From the South He caused great floods to bury the people in water.
From the West He caused great bolts of lightening to bury the people in fire.
From the East He caused great quakes to bury the people in sand and mud.
The above is what John calls a “mytho-historic representation of events,” specifically those events that, in Liz Duffy Adams’ fertile imagination, transformed today’s world into the fictional alternative future currently occupying the Lyceum Space. Last night I watched the opening night performance with a fresh eye (bought by a few days off), and went to my sleep vibrating with images of a junked Earth, devastated by natural disasters. I woke up to the voice of Daniel Schorr:
“An act of God,” he said, ostensibly quoting the dictionary, “is a natural event outside of human control, such as a sudden flood or other natural disaster.” The NPR senior news analyst went on to cite a front page article in the Washington Post titled “Iowa Flooding Could be an Act of Man, Experts Say.”

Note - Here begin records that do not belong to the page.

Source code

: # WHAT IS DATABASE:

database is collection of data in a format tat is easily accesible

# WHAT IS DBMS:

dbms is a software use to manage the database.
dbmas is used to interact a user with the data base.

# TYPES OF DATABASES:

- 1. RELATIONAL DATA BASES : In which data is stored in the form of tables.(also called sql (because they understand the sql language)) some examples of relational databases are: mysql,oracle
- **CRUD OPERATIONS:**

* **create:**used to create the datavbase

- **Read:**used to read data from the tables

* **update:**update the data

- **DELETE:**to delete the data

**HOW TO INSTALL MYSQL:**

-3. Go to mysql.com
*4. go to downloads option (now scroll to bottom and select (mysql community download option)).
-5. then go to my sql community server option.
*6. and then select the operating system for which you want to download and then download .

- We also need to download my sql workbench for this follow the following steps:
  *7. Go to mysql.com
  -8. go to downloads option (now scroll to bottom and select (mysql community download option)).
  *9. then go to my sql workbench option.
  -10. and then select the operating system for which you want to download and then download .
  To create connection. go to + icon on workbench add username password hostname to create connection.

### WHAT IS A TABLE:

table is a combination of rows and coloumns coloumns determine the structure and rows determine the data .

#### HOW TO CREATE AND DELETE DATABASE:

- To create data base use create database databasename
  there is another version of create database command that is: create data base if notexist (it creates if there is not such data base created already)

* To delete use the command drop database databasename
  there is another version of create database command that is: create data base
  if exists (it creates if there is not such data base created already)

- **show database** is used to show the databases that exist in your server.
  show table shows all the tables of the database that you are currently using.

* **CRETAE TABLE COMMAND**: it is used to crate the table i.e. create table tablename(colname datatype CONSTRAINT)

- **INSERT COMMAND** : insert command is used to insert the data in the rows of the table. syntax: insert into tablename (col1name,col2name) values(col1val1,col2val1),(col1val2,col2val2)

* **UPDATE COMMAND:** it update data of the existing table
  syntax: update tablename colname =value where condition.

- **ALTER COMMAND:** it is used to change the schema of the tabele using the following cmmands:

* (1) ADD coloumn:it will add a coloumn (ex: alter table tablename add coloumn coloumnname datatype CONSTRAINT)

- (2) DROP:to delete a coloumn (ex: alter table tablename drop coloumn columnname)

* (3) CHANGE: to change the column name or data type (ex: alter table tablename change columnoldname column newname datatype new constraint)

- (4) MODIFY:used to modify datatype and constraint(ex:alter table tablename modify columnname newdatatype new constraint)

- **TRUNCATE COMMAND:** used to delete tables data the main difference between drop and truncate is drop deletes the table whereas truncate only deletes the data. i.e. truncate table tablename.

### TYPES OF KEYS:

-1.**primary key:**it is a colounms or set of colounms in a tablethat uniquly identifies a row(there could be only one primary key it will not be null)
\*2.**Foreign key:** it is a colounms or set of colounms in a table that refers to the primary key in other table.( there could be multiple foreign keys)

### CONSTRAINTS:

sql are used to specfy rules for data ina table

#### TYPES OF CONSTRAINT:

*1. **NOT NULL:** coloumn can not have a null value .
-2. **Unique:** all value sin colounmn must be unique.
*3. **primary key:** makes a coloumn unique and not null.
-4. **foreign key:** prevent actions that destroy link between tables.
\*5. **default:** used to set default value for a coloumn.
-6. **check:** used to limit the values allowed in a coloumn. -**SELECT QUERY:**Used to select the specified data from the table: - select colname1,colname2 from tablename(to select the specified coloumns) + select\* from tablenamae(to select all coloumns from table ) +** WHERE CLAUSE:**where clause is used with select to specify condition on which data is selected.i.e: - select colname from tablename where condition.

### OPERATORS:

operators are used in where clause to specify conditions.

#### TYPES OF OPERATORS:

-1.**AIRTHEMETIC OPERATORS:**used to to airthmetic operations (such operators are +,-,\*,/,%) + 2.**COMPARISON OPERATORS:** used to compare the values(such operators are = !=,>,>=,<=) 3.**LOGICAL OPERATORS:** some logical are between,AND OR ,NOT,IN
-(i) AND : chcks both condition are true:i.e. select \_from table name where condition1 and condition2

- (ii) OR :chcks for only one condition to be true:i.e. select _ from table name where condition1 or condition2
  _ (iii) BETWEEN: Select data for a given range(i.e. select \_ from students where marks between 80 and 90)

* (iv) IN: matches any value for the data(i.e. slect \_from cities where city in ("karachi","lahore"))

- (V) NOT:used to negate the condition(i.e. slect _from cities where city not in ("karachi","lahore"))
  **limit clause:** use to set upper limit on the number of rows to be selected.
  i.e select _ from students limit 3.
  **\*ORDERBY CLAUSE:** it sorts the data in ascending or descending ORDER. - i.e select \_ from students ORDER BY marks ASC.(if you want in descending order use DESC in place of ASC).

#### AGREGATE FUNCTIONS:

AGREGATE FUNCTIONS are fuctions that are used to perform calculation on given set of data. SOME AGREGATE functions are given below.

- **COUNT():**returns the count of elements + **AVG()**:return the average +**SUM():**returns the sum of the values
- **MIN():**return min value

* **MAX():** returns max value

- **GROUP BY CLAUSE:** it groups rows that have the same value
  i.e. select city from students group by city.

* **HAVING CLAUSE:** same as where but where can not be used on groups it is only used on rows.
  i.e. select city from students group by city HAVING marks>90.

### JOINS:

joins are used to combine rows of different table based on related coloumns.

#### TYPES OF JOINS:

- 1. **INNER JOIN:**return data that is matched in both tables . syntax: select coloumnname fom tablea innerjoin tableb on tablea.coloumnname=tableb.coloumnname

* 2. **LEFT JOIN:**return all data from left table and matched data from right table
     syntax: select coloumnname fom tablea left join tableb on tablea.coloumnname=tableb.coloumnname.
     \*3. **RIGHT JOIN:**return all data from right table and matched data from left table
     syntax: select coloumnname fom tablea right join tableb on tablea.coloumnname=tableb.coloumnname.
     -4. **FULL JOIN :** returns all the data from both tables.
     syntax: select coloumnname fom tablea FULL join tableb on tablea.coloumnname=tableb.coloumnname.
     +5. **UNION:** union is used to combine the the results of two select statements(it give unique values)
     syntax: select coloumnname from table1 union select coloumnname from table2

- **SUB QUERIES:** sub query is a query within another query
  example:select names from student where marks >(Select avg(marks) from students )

Enshayan, director of an environmental center at the University of Northern Iowa, suspects that this natural disaster wasn’t really all that natural. He points out that the heavy rains fell on a landscape radically reengineered by humans. Plowed fields have replaced tallgrass prairies. Fields have been meticulously drained with underground pipes. Streams and creeks have been straightened. Most of the wetlands are gone. Flood plains have been filled and developed.
This isn’t the first time I’ve heard that. In fact, common sense suggests that the “cataclysmic flooding” in Iowa, this year and in 1993, is not entirely outside of human control. As one Washington Post commenter puts it:
You have your head in the mud if you don’t think land use affects the rate of runoff.
I don’t know anything about runoff. I’m not a farmer, or a land-use expert, or an environmental lawyer, and I wouldn’t recognize a flood plain if it bit me. This sort of information is usually filed in my brain among “Things You Don’t Know Anything About” or “To be Ignored Unless Conversing With Other Green-Minded Liberals.”
I find myself, this morning, still vibrating with those images of a future junked world, looking for a way to be truly accountable for my own corner of “land use.”
Amy Chini sent me an email blast from the Surfrider Foundation:
Did you know that an estimated 100 million tons of plastic debris have accumulated in two areas of the Pacific Ocean that together are larger than the continental United States?
Woah. Like a floating Junk City. Amy, this may be our next trash-art installation.
These areas are aptly called the Eastern and Western Garbage Patches. There is so much plastic, that it outnumbers the zooplankton six to one. Plastics, like diamonds are forever.
I’m forgiving myself for ignoring flood plain development. But I can’t excuse the disposable plastic water bottles. I’ve been thinking about my plastic water bottles since the trash facts post last week, and I’ve realized just how deeply I despise them. I hate how much space they take up. I hate the way they look in a trash can, capturing all that air in that unnatural shape. I hate that they’re so convenient, so available, so culturally acceptable, and that there isn’t any other way to have your own water supply on a cross-country airline flight. I’m taking a stab at life without them, and I’ll let you know how it goes.
If we stop the accumulation of plastic in our oceans, will that count as an act of God?